Am 4. November 2003 wurde die am 18. September 2003 im Amtsblatt publizierte Gesetzesinitiative der Landeskanzlei eingereicht.


Der Regierungsrat unterbreitet formulierte Gesetzesinitiativen gemäss dem Gesetz über die politischen Rechte (1) innert drei Monaten seit der amtlichen Bekanntgabe dem Landrat zum Beschluss über die Rechtsgültigkeit ihres Zustandekommens.




2. Inhalt der Initiative und Wortlaut


Die formulierte Gesetzesinitiative (KMU-Entlastungsinitiative) konkretisiert die gleich lautende Verfassungsinitiative (KMU-Förderungsinitiative) und bezweckt, mit gezielten Massnahmen die Reduktion der Regelungsdichte (Deregulierung) und den Abbau der administrativen Belastung (Bürokratie) zur Entlastung und Förderung der kleinen und mittleren Unternehmen (KMU), insbesondere der Kleinst- und Kleinunternehmen. Der Gesetzesvorschlag bezeichnet hierzu konkrete Massnahmen. Der genaue Wortlaut des Initiativtextes ist im Anhang aufgeführt.

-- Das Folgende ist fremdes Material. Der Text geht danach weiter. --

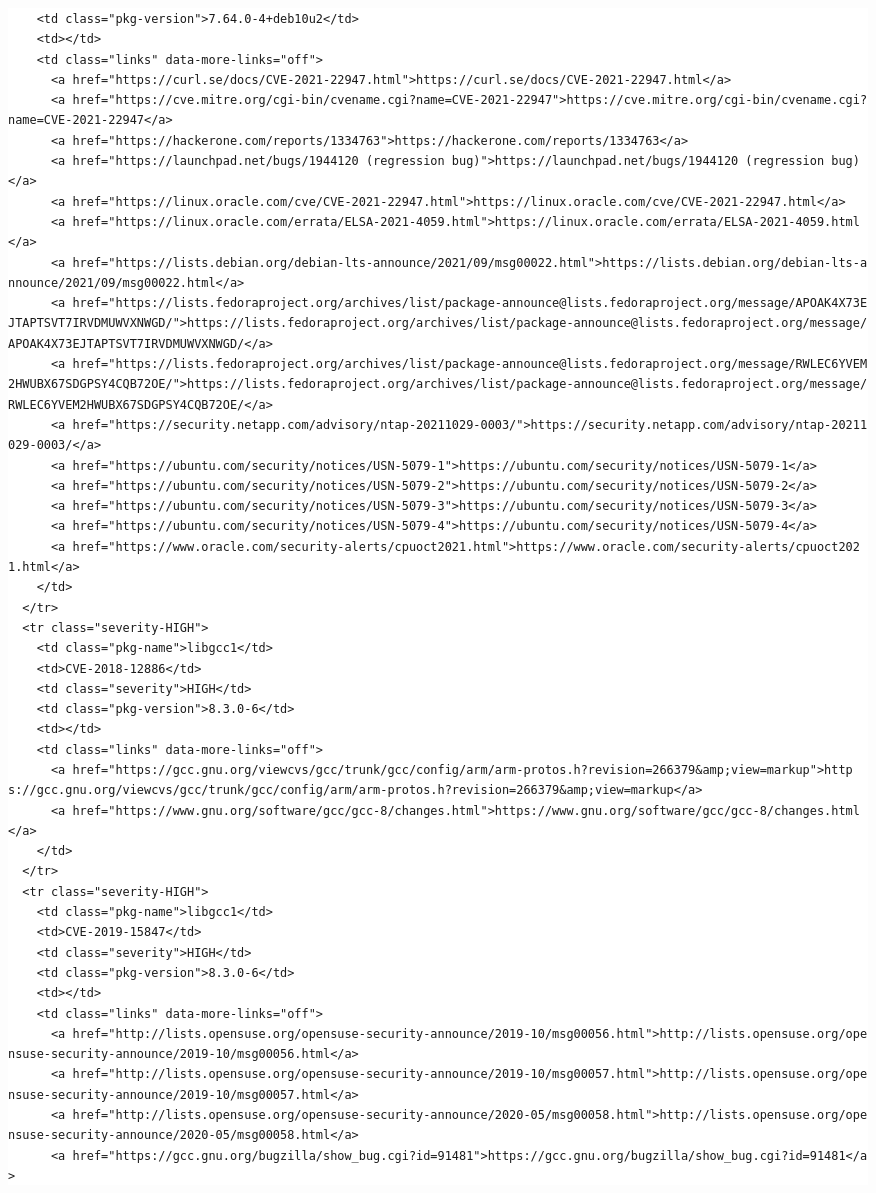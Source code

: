         <td class="pkg-version">7.64.0-4+deb10u2</td>
        <td></td>
        <td class="links" data-more-links="off">
          <a href="https://curl.se/docs/CVE-2021-22947.html">https://curl.se/docs/CVE-2021-22947.html</a>
          <a href="https://cve.mitre.org/cgi-bin/cvename.cgi?name=CVE-2021-22947">https://cve.mitre.org/cgi-bin/cvename.cgi?name=CVE-2021-22947</a>
          <a href="https://hackerone.com/reports/1334763">https://hackerone.com/reports/1334763</a>
          <a href="https://launchpad.net/bugs/1944120 (regression bug)">https://launchpad.net/bugs/1944120 (regression bug)</a>
          <a href="https://linux.oracle.com/cve/CVE-2021-22947.html">https://linux.oracle.com/cve/CVE-2021-22947.html</a>
          <a href="https://linux.oracle.com/errata/ELSA-2021-4059.html">https://linux.oracle.com/errata/ELSA-2021-4059.html</a>
          <a href="https://lists.debian.org/debian-lts-announce/2021/09/msg00022.html">https://lists.debian.org/debian-lts-announce/2021/09/msg00022.html</a>
          <a href="https://lists.fedoraproject.org/archives/list/package-announce@lists.fedoraproject.org/message/APOAK4X73EJTAPTSVT7IRVDMUWVXNWGD/">https://lists.fedoraproject.org/archives/list/package-announce@lists.fedoraproject.org/message/APOAK4X73EJTAPTSVT7IRVDMUWVXNWGD/</a>
          <a href="https://lists.fedoraproject.org/archives/list/package-announce@lists.fedoraproject.org/message/RWLEC6YVEM2HWUBX67SDGPSY4CQB72OE/">https://lists.fedoraproject.org/archives/list/package-announce@lists.fedoraproject.org/message/RWLEC6YVEM2HWUBX67SDGPSY4CQB72OE/</a>
          <a href="https://security.netapp.com/advisory/ntap-20211029-0003/">https://security.netapp.com/advisory/ntap-20211029-0003/</a>
          <a href="https://ubuntu.com/security/notices/USN-5079-1">https://ubuntu.com/security/notices/USN-5079-1</a>
          <a href="https://ubuntu.com/security/notices/USN-5079-2">https://ubuntu.com/security/notices/USN-5079-2</a>
          <a href="https://ubuntu.com/security/notices/USN-5079-3">https://ubuntu.com/security/notices/USN-5079-3</a>
          <a href="https://ubuntu.com/security/notices/USN-5079-4">https://ubuntu.com/security/notices/USN-5079-4</a>
          <a href="https://www.oracle.com/security-alerts/cpuoct2021.html">https://www.oracle.com/security-alerts/cpuoct2021.html</a>
        </td>
      </tr>
      <tr class="severity-HIGH">
        <td class="pkg-name">libgcc1</td>
        <td>CVE-2018-12886</td>
        <td class="severity">HIGH</td>
        <td class="pkg-version">8.3.0-6</td>
        <td></td>
        <td class="links" data-more-links="off">
          <a href="https://gcc.gnu.org/viewcvs/gcc/trunk/gcc/config/arm/arm-protos.h?revision=266379&amp;view=markup">https://gcc.gnu.org/viewcvs/gcc/trunk/gcc/config/arm/arm-protos.h?revision=266379&amp;view=markup</a>
          <a href="https://www.gnu.org/software/gcc/gcc-8/changes.html">https://www.gnu.org/software/gcc/gcc-8/changes.html</a>
        </td>
      </tr>
      <tr class="severity-HIGH">
        <td class="pkg-name">libgcc1</td>
        <td>CVE-2019-15847</td>
        <td class="severity">HIGH</td>
        <td class="pkg-version">8.3.0-6</td>
        <td></td>
        <td class="links" data-more-links="off">
          <a href="http://lists.opensuse.org/opensuse-security-announce/2019-10/msg00056.html">http://lists.opensuse.org/opensuse-security-announce/2019-10/msg00056.html</a>
          <a href="http://lists.opensuse.org/opensuse-security-announce/2019-10/msg00057.html">http://lists.opensuse.org/opensuse-security-announce/2019-10/msg00057.html</a>
          <a href="http://lists.opensuse.org/opensuse-security-announce/2020-05/msg00058.html">http://lists.opensuse.org/opensuse-security-announce/2020-05/msg00058.html</a>
          <a href="https://gcc.gnu.org/bugzilla/show_bug.cgi?id=91481">https://gcc.gnu.org/bugzilla/show_bug.cgi?id=91481</a>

3. Formelle Gültigkeit der Initiative


Mit Datum vom 8. Januar 2004 publizierte die Landeskanzlei im Amtsblatt das Zustandekommen dieser Gesetzesinitiative mit 5'619 gültigen Unterschriften.


Gestützt auf die Kantonsverfassung (2) sind für das Zustandekommen von formulierten oder nicht formulierten Gesetzesinitiativen mindestens 1'500 gültige Unterschriften erforderlich.


Diese Gesetzesinitiative gilt damit formell als gültig zu Stande gekommen.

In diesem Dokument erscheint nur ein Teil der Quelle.